Heh. True dat. B)I call it Geocaching Aptitude, or G.A.


I too have ALWAYS been a geocacher. I think that's one of the real measures of a person who will stick with cachin' over the long haul. :rolleyes:


When I discovered geocaching, I was at work on the swing shift and I didn't get off until 10PM. I was up before the sun and hunting my first cache the next day.


Here is something along those lines that I posted awhile back, but it pertains here too:


I already posted this in a different forum, but it belongs on this thread too:


On a personal level I have ALWAYS been a cacher. I was putting "treasures" in a box under my bed when I was in preschool.


When I got a bit older I was really into the idea of hidden things and buried treasure. I drew treasure maps endlessly and was wayyy into Sinbad and Jason and the Argonauts.


A bit older and I had a "Secret Stash." A bit older than that and I had another "Secret Stash" etc. None of my stashes was ever found. I was THAT "good."


So I grow up and get out on my own and the need for secrecy diminished, but I still had all this G.A. (Geocaching Aptitude)


I started hiking in the Sierras whenever I could afford to go home.


I hid my first cache in 1989. It was/is just some useful junk in a waterproof metal first aid box. (I always had an attraction to a good container.) It had/has: A lighter, some pictures, some change, an old pocket knife, a mini maglight, some other stuff, you know, things I could use.

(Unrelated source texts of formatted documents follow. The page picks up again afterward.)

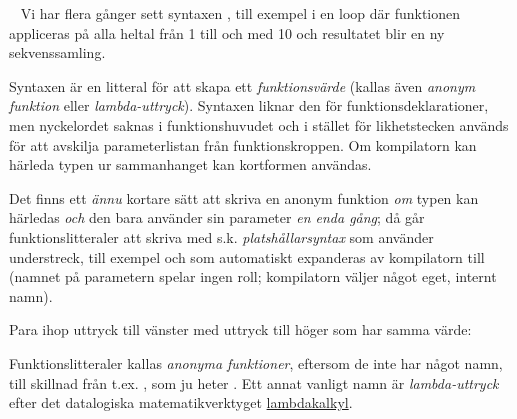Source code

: \begin{ConceptConnections}

\end{ConceptConnections}

\SOLUTION

\TaskSolved \what

\begin{ConceptConnections}
  
\end{ConceptConnections}

\QUESTEND





\QUESTBEGIN

\Task  \what~  Vi har flera gånger sett syntaxen , till exempel i en loop  där funktionen  appliceras på alla heltal från 1 till och med 10 och resultatet blir en ny sekvenssamling.

Syntaxen  är en litteral för att skapa ett \emph{funktionsvärde} (kallas även \emph{anonym funktion} eller \emph{lambda-uttryck}). Syntaxen liknar den för funktionsdeklarationer, men nyckelordet  saknas i funktionshuvudet och i stället för likhetstecken används \code{=>} för att avskilja parameterlistan från funktionskroppen.
Om kompilatorn kan härleda typen ur sammanhanget kan kortformen  användas.

Det finns ett \emph{ännu} kortare sätt att skriva en anonym funktion \emph{om} typen kan härledas \emph{och} den bara använder sin parameter \emph{en enda gång}; då går funktionslitteraler att skriva med s.k. \emph{platshållarsyntax} som använder understreck, till exempel  och som automatiskt expanderas av kompilatorn till  (namnet på parametern spelar ingen roll; kompilatorn väljer något eget, internt namn).

Para ihop uttryck till vänster med uttryck till höger som har samma värde:

\begin{ConceptConnections}

\end{ConceptConnections}

\noindent
Funktionslitteraler kallas \textit{anonyma funktioner}, eftersom de inte har något namn, till skillnad från t.ex. , som ju heter . Ett annat vanligt namn är \textit{lambda-uttryck} efter det datalogiska matematikverktyget \href{https://sv.wikipedia.org/wiki/Lambdakalkyl}{lambdakalkyl}.

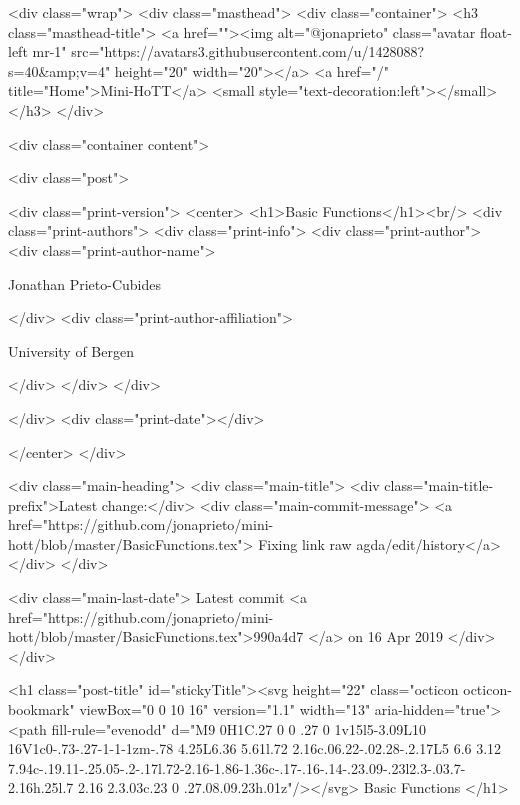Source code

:     <div class="wrap">
      <div class="masthead">
        <div class="container">
          <h3 class="masthead-title">
            <a href=""><img alt="@jonaprieto" class="avatar float-left mr-1" src="https://avatars3.githubusercontent.com/u/1428088?s=40&amp;v=4" height="20" width="20"></a>
            <a href="/" title="Home">Mini-HoTT</a>
            <small style="text-decoration:left"></small>
          </h3>
        </div>
      
      <div class="container content">
        







<div class="post">

  <div class="print-version">
    <center>
      <h1>Basic Functions</h1><br/>
        <div class="print-authors">
          <div class="print-info">
            <div class="print-author">
              <div class="print-author-name">
                
                  Jonathan Prieto-Cubides
                
              </div>
              <div class="print-author-affiliation">
                
                  University of Bergen
                
                </div>
            </div>
          </div>
          
          
        </div>
        <div class="print-date"></div>
        
        
    </center>
  </div>

  
  <div class="main-heading">
    <div class="main-title">
      <div class="main-title-prefix">Latest change:</div>
      <div class="main-commit-message">
            <a href="https://github.com/jonaprieto/mini-hott/blob/master/BasicFunctions.tex">
              Fixing link raw agda/edit/history</a>
      </div>
    </div>

    <div class="main-last-date">
      Latest commit <a href="https://github.com/jonaprieto/mini-hott/blob/master/BasicFunctions.tex">990a4d7 </a> on  16 Apr 2019
    </div>
  </div>
  
  <h1 class="post-title" id="stickyTitle"><svg height="22" class="octicon octicon-bookmark" viewBox="0 0 10 16" version="1.1" width="13" aria-hidden="true"><path fill-rule="evenodd" d="M9 0H1C.27 0 0 .27 0 1v15l5-3.09L10 16V1c0-.73-.27-1-1-1zm-.78 4.25L6.36 5.61l.72 2.16c.06.22-.02.28-.2.17L5 6.6 3.12 7.94c-.19.11-.25.05-.2-.17l.72-2.16-1.86-1.36c-.17-.16-.14-.23.09-.23l2.3-.03.7-2.16h.25l.7 2.16 2.3.03c.23 0 .27.08.09.23h.01z"/></svg> Basic Functions
  </h1>

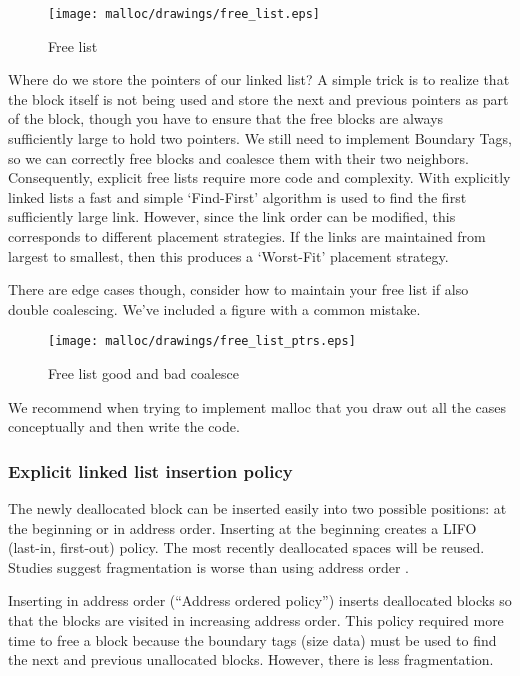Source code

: \begin{figure}[H]
\centering
\texttt{[image: malloc/drawings/free\_list.eps]}
\caption{Free list}
\end{figure}


Where do we store the pointers of our linked list?
A simple trick is to realize that the block itself is not being used and store the next and previous pointers as part of the block, though you have to ensure that the free blocks are always sufficiently large to hold two pointers.
We still need to implement Boundary Tags, so we can correctly free blocks and coalesce them with their two neighbors.
Consequently, explicit free lists require more code and complexity.
With explicitly linked lists a fast and simple `Find-First' algorithm is used to find the first sufficiently large link.
However, since the link order can be modified, this corresponds to different placement strategies.
If the links are maintained from largest to smallest, then this produces a `Worst-Fit' placement strategy.

There are edge cases though, consider how to maintain your free list if also double coalescing.
We've included a figure with a common mistake.

\begin{figure}[H]
\centering
\texttt{[image: malloc/drawings/free\_list\_ptrs.eps]}
\caption{Free list good and bad coalesce}
\end{figure}

We recommend when trying to implement malloc that you draw out all the cases conceptually and then write the code.

\subsubsection{Explicit linked list insertion policy}

The newly deallocated block can be inserted easily into two possible positions: at the beginning or in address order.
Inserting at the beginning creates a LIFO (last-in, first-out) policy.
The most recently deallocated spaces will be reused. Studies suggest fragmentation is worse than using address order \cite{10.1007/3-540-60368-9_19}.

Inserting in address order (``Address ordered policy'') inserts deallocated blocks so that the blocks are visited in increasing address order.
This policy required more time to free a block because the boundary tags (size data) must be used to find the next and previous unallocated blocks.
However, there is less fragmentation.

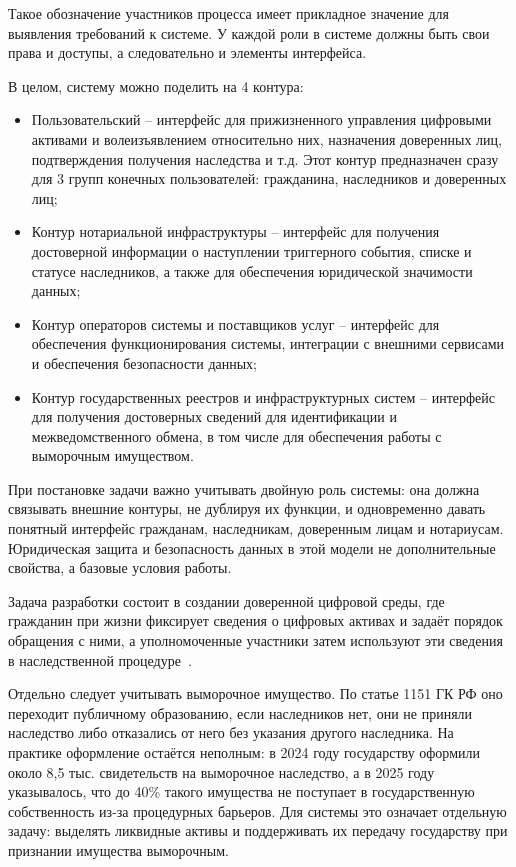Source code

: Такое обозначение участников процесса имеет прикладное значение для выявления требований к системе. У каждой роли в системе должны быть свои права и доступы, а следовательно и элементы интерфейса.

В целом, систему можно поделить на 4 контура:

\begin{itemize}
  \item Пользовательский -- интерфейс для прижизненного управления цифровыми активами и волеизъявлением относительно них, назначения доверенных лиц, подтверждения получения наследства и т.д. Этот контур предназначен сразу для 3 групп конечных пользователей: гражданина, наследников и доверенных лиц;
  \item Контур нотариальной инфраструктуры -- интерфейс для получения достоверной информации о наступлении триггерного события, списке и статусе наследников, а также для обеспечения юридической значимости данных;
  \item Контур операторов системы и поставщиков услуг -- интерфейс для обеспечения функционирования системы, интеграции с внешними сервисами и обеспечения безопасности данных;
  \item Контур государственных реестров и инфраструктурных систем -- интерфейс для получения достоверных сведений для идентификации и межведомственного обмена, в том числе для обеспечения работы с выморочным имуществом.
\end{itemize}

При постановке задачи важно учитывать двойную роль системы: она должна связывать внешние контуры, не дублируя их функции, и одновременно давать понятный интерфейс гражданам, наследникам, доверенным лицам и нотариусам. Юридическая защита и безопасность данных в этой модели не дополнительные свойства, а базовые условия работы.


Задача разработки состоит в создании доверенной цифровой среды, где гражданин при жизни фиксирует сведения о цифровых активах и задаёт порядок обращения с ними, а уполномоченные участники затем используют эти сведения в наследственной процедуре~\cite{Haritonova2024HSE, nist80063_4_2025, iso27001_2022}.

Отдельно следует учитывать выморочное имущество. По статье 1151 ГК РФ оно переходит публичному образованию, если наследников нет, они не приняли наследство либо отказались от него без указания другого наследника. На практике оформление остаётся неполным: в 2024 году государству оформили около 8,5 тыс. свидетельств на выморочное наследство, а в 2025 году указывалось, что до 40\% такого имущества не поступает в государственную собственность из-за процедурных барьеров. Для системы это означает отдельную задачу: выделять ликвидные активы и поддерживать их передачу государству при признании имущества выморочным.

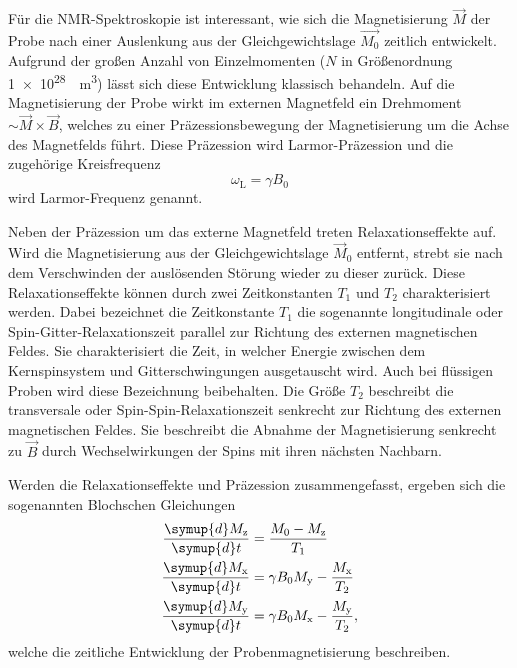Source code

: Für die NMR-Spektroskopie ist interessant, wie sich die Magnetisierung $\vec{M}$
der Probe nach einer Auslenkung aus der Gleichgewichtslage $\vec{M_0}$
zeitlich entwickelt.
Aufgrund der großen Anzahl von Einzelmomenten
($N$ in Größenordnung \SI[retain-unity-mantissa=false]{1e28}{\per\cubic\meter})
lässt sich diese Entwicklung klassisch behandeln.
Auf die Magnetisierung der Probe wirkt im externen Magnetfeld ein Drehmoment
$\sim \vec{M} \times \vec{B}$,
welches zu einer Präzessionsbewegung der Magnetisierung um die Achse des
Magnetfelds führt.
Diese Präzession wird Larmor-Präzession und die zugehörige Kreisfrequenz
\begin{equation}
  \omega_\text{L} = \gamma B_0
\end{equation}
wird Larmor-Frequenz genannt.

Neben der Präzession um das externe Magnetfeld treten Relaxationseffekte auf.
Wird die Magnetisierung aus der Gleichgewichtslage $\vec{M}_0$ entfernt,
strebt sie nach dem Verschwinden der auslösenden Störung wieder zu dieser zurück.
Diese Relaxationseffekte können durch zwei Zeitkonstanten $T_1$ und
$T_2$ charakterisiert werden.
Dabei bezeichnet die Zeitkonstante $T_1$ die sogenannte longitudinale oder
Spin-Gitter-Relaxationszeit parallel zur Richtung des externen magnetischen Feldes.
Sie charakterisiert die Zeit, in welcher Energie zwischen dem Kernspinsystem
und Gitterschwingungen ausgetauscht wird. Auch bei flüssigen Proben wird
diese Bezeichnung beibehalten.
Die Größe $T_2$ beschreibt die transversale oder Spin-Spin-Relaxationszeit
senkrecht zur Richtung des externen magnetischen Feldes.
Sie beschreibt die Abnahme der Magnetisierung senkrecht zu $\vec{B}$
durch Wechselwirkungen der Spins mit ihren nächsten Nachbarn.

Werden die Relaxationseffekte und Präzession zusammengefasst, ergeben sich
die sogenannten Blochschen Gleichungen
\begin{equation}
  \begin{split}
    \frac{\symup{d} M_\text{z}}{\symup{d} t} &= \frac{M_0 - M_\text{z}}{T_1} \\
    \frac{\symup{d} M_\text{x}}{\symup{d} t} &= 
      \gamma B_0 M_\text{y} - \frac{M_\text{x}}{T_2} \\
    \frac{\symup{d} M_\text{y}}{\symup{d} t} &=
      \gamma B_0 M_\text{x} - \frac{M_\text{y}}{T_2},
  \end{split}
  \label{eqn:Bloch-Gleichungen}
\end{equation}
welche die zeitliche Entwicklung der Probenmagnetisierung beschreiben.


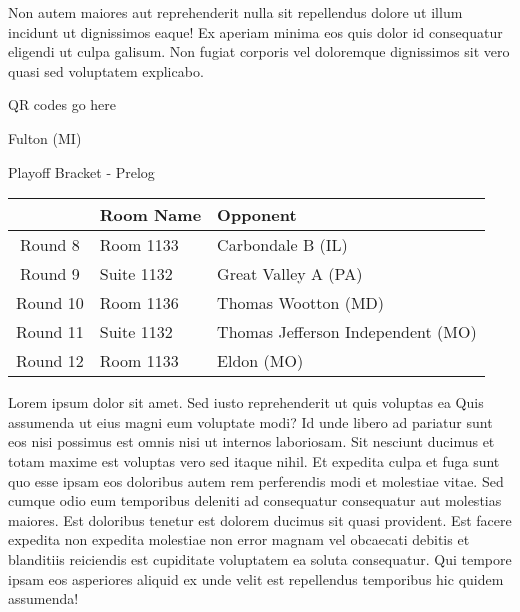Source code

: \documentclass{article}%
\begin{document}
\newline%
Non autem maiores aut reprehenderit nulla sit repellendus dolore ut illum incidunt ut dignissimos eaque! Ex aperiam minima eos quis dolor id consequatur eligendi ut culpa galisum. Non fugiat corporis vel doloremque dignissimos sit vero quasi sed voluptatem explicabo.\newline%
\newline%
%
\vspace*{30pt}%
\begin{center}%
\begin{Huge}%
QR codes go here%
\end{Huge}%
\end{center}%
\newpage%
\begin{center}%
\begin{Huge}%
Fulton (MI)%
\end{Huge}%
\vspace*{8pt}%
\linebreak%
\begin{Large}%
Playoff Bracket {-} Prelog%
\end{Large}%
\end{center}%
\begin{tabularx}{\textwidth}{|c|Y|Y|}%
\hline%
&Room Name&Opponent\\%
\hline%
Round 8&Room 1133&Carbondale B (IL)\\%
Round 9&Suite 1132&Great Valley A (PA)\\%
Round 10&Room 1136&Thomas Wootton (MD)\\%
Round 11&Suite 1132&Thomas Jefferson Independent (MO)\\%
Round 12&Room 1133&Eldon (MO)\\%
\hline%
\end{tabularx}%
\vspace*{8pt}%
\linebreak%
\newline%
\newline%
Lorem ipsum dolor sit amet. Sed iusto reprehenderit ut quis voluptas ea Quis assumenda ut eius magni eum voluptate modi? Id unde libero ad pariatur sunt eos nisi possimus est omnis nisi ut internos laboriosam. Sit nesciunt ducimus et totam maxime est voluptas vero sed itaque nihil. Et expedita culpa et fuga sunt quo esse ipsam eos doloribus autem rem perferendis modi et molestiae vitae.\newline%
\newline%
Sed cumque odio eum temporibus deleniti ad consequatur consequatur aut molestias maiores. Est doloribus tenetur est dolorem ducimus sit quasi provident. Est facere expedita non expedita molestiae non error magnam vel obcaecati debitis et blanditiis reiciendis est cupiditate voluptatem ea soluta consequatur. Qui tempore ipsam eos asperiores aliquid ex unde velit est repellendus temporibus hic quidem assumenda!\newline%
\end{document}

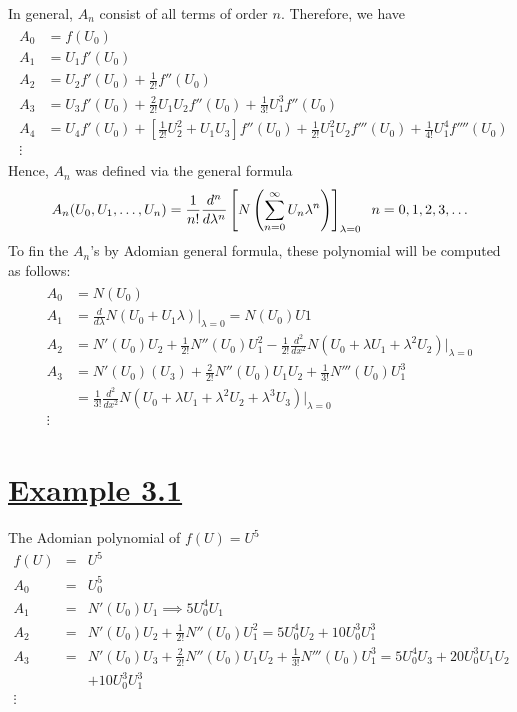 \documentclass[11pt]{report}
\newcommand{\ubt}[1]{\textbf{\underline{#1}}}
\newcommand{\sps}{\\[0.2cm]}
\newcommand{\NI}{\noindent}
\newcommand{\sprime}{'}
\newcommand{\dprime}{''}
\newcommand{\tprime}{'''}
\newcommand{\example}[1]{\section*{\ubt{Example #1}}}
\begin{document}
	\NI In general, $A_n$ consist of all terms of order $n$. Therefore, we have
	\begin{eqnarray}
		\begin{split}
			A_0 &= f(U_0)\sps
			A_1 &= U_1f\sprime(U_0)\sps
			A_2 &= U_2f\sprime(U_0)+ \frac{1}{2!}f\dprime(U_0)\sps
			A_3 &= U_3f\sprime(U_0) + \frac{2}{2!}U_1U_2f\dprime(U_0)+ \frac{1}{3!}U_1^3f\dprime(U_0)\sps
			A_4 &= U_4f\sprime(U_0) + \left[\frac{1}{2!}U_2^2 + U_1U_3\right]f\dprime(U_0) + \frac{1}{2!}U_1^2U_2f\tprime(U_0) + \frac{1}{4!}U_1^4f''''(U_0)\sps
			\vdots
		\end{split}
	\end{eqnarray}
	Hence, $A_n$ was defined via the general formula
	\begin{eqnarray}
		A_n(U_0,U_1,\ldots,U_n) = \frac{1}{n!}\frac{d^n}{d\lambda^n}\left[  N\left( \sum_{n=0}^\infty U_n\lambda^n \right)  \right]_{\lambda=0} \hspace{.2cm} n=0,1,2,3,\ldots
	\end{eqnarray}
	To fin the $A_n$'s by Adomian general formula, these polynomial will be computed as follows:
	\begin{eqnarray*}
		\begin{split}
			A_0 &= N(U_0)\sps
			A_1 &= \frac{d}{d\lambda}N(U_0+U_1\lambda)\Big|_{\lambda=0} = N(U_0)U1\sps
			A_2 &= N\sprime(U_0)U_2 + \frac{1}{2!}N\dprime(U_0)U_1^2 - \frac{1}{2!}\frac{d^2}{dx^2}N(U_0+\lambda U_1 + \lambda^2 U_2)\Big|_{\lambda=0}\sps
			A_3 &= N\sprime(U_0)(U_3) + \frac{2}{2!}N\dprime(U_0)U_1U_2 + \frac{1}{3!}N\tprime(U_0)U_1^3\\  
			&= \frac{1}{3!}\frac{d^2}{dx^2}N(U_0+\lambda U_1 + \lambda^2U_2 + \lambda^3U_3)\Big|_{\lambda=0}\sps
			\vdots
		\end{split}
	\end{eqnarray*}
	
	\example{3.1}
	The Adomian polynomial of $f(U) = U^5$
	\begin{eqnarray*}
		f(U) &=&U^5\sps
		A_0 &=& U_0^5\sps
		A_1 &=& N\sprime(U_0)U_1 \implies 5U_0^4U_1\sps
		A_2 &=& N\sprime(U_0)U_2 + \frac{1}{2!}N\dprime(U_0)U_1^2  = 5U_0^4U_2+10U_0^3U_1^3\sps
		A_3 &=& N\sprime(U_0)U_3 + \frac{2}{2!}N\dprime(U_0)U_1U_2 + \frac{1}{3!}N\tprime(U_0)U_1^3 = 5U_0^4U_3 + 20U_0^3U_1U_2 \\
		&&+ 10U_0^3U_1^3\sps
		\vdots	
	\end{eqnarray*}


\end{document}
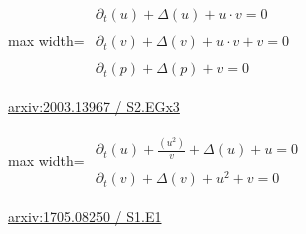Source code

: \documentclass[10pt,a4paper]{article}
\begin{document}
\begin{minipage}{\linewidth}
\begin{center}\begin{adjustbox}{max width=\linewidth}$\displaystyle\begin{gathered}\begin{gathered}\partial_{t}(u)+\Delta(u)+u\cdot v=0\end{gathered}\\[5pt]\begin{gathered}\partial_{t}(v)+\Delta(v)+u\cdot v+v=0\end{gathered}\\[5pt]\begin{gathered}\partial_{t}(p)+\Delta(p)+v=0\end{gathered}\end{gathered}$\end{adjustbox}\end{center}
{\small \href{https://arxiv.org/html/2003.13967#S2.EGx3}{arxiv:2003.13967 / S2.EGx3}}\par
\end{minipage}\par\vspace{7mm}

\begin{minipage}{\linewidth}
\begin{center}\begin{adjustbox}{max width=\linewidth}$\displaystyle\begin{gathered}\begin{gathered}\partial_{t}(u)+\frac{(u^{2})}{v}+\Delta(u)+u=0\end{gathered}\\[5pt]\begin{gathered}\partial_{t}(v)+\Delta(v)+u^{2}+v=0\end{gathered}\end{gathered}$\end{adjustbox}\end{center}
{\small \href{https://arxiv.org/html/1705.08250#S1.E1}{arxiv:1705.08250 / S1.E1}}\par
\end{minipage}\par\vspace{7mm}
\end{document}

I hid it in a place that I like to go and hang out and think. (Yes, ala Alvin York for the obligatory obscure reference.) It's still there as are about a dozen other caches. One wilderness cache is just a nice Arkansas whetstone and an extra jar of Pautski's Green, (Salmon eggs.) which I replace with a fresh one every year.


I was a geocacher and I just didn't know it until a happened upon the link at the Vermilion Valley Resort website on 2/28/03.


I already had a GPS and there was a cache listed less than a mile from my house as the crow flies, so I was after it the next day. I got SKUNKED! I went again the next day. SKUNKED AGAIN! I had spotted a geocacher on that second trip, (Lvispelvis) but I didn't want to be shown where the cache was, so I waited until he got outta sight and I never saw that dude again that day. Almost two hours later and I had decided that geocaching wasn't any fun and I wasn't going to do it anymore. (Actually I was a bit more colorful in my thinking about the activity.) I went home to watch Jeff Gordon blow away the competition at whichever track he had won on countless times before.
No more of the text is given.